── Dataset

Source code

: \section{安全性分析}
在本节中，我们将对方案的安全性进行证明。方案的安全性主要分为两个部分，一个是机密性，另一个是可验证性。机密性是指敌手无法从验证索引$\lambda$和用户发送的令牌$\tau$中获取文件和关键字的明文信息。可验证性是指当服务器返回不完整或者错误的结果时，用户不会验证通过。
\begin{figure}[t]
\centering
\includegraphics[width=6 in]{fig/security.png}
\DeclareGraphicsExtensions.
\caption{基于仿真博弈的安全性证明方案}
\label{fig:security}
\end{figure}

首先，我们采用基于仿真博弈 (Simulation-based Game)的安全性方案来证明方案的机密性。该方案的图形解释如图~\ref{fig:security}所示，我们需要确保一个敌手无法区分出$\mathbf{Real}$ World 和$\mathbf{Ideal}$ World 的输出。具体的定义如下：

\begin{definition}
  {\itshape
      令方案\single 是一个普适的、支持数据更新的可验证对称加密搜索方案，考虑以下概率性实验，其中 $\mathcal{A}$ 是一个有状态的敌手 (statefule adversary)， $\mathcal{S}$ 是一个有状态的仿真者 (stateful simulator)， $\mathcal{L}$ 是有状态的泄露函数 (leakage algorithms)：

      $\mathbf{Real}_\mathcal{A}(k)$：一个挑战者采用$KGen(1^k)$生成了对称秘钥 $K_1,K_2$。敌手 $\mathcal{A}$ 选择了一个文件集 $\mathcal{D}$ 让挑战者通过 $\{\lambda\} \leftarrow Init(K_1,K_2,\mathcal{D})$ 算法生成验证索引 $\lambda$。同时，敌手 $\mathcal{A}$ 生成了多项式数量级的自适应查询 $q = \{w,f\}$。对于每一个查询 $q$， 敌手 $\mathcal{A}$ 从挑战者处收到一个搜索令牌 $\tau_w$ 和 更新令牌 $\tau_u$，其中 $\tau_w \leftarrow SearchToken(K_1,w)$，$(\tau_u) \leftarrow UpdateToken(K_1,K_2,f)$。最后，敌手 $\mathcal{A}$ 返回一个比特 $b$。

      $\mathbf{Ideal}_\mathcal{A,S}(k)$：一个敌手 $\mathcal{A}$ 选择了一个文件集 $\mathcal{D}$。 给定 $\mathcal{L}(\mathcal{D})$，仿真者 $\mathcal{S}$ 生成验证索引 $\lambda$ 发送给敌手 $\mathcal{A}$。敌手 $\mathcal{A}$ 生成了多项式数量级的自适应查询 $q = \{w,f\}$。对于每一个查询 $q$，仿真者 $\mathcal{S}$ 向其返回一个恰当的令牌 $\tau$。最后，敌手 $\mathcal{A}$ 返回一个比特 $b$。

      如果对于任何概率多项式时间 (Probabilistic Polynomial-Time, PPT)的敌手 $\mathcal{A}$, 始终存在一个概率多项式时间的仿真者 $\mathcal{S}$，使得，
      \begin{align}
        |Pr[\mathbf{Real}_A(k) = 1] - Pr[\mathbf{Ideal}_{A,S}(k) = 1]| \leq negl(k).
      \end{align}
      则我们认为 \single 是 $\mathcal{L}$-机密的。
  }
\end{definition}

────

Work to be completed: In the data above, find each line that has the word "single" and copy it out.

Solution for this problem:
      令方案\single 是一个普适的、支持数据更新的可验证对称加密搜索方案，考虑以下概率性实验，其中 $\mathcal{A}$ 是一个有状态的敌手 (statefule adversary)， $\mathcal{S}$ 是一个有状态的仿真者 (stateful simulator)， $\mathcal{L}$ 是有状态的泄露函数 (leakage algorithms)：
      则我们认为 \single 是 $\mathcal{L}$-机密的。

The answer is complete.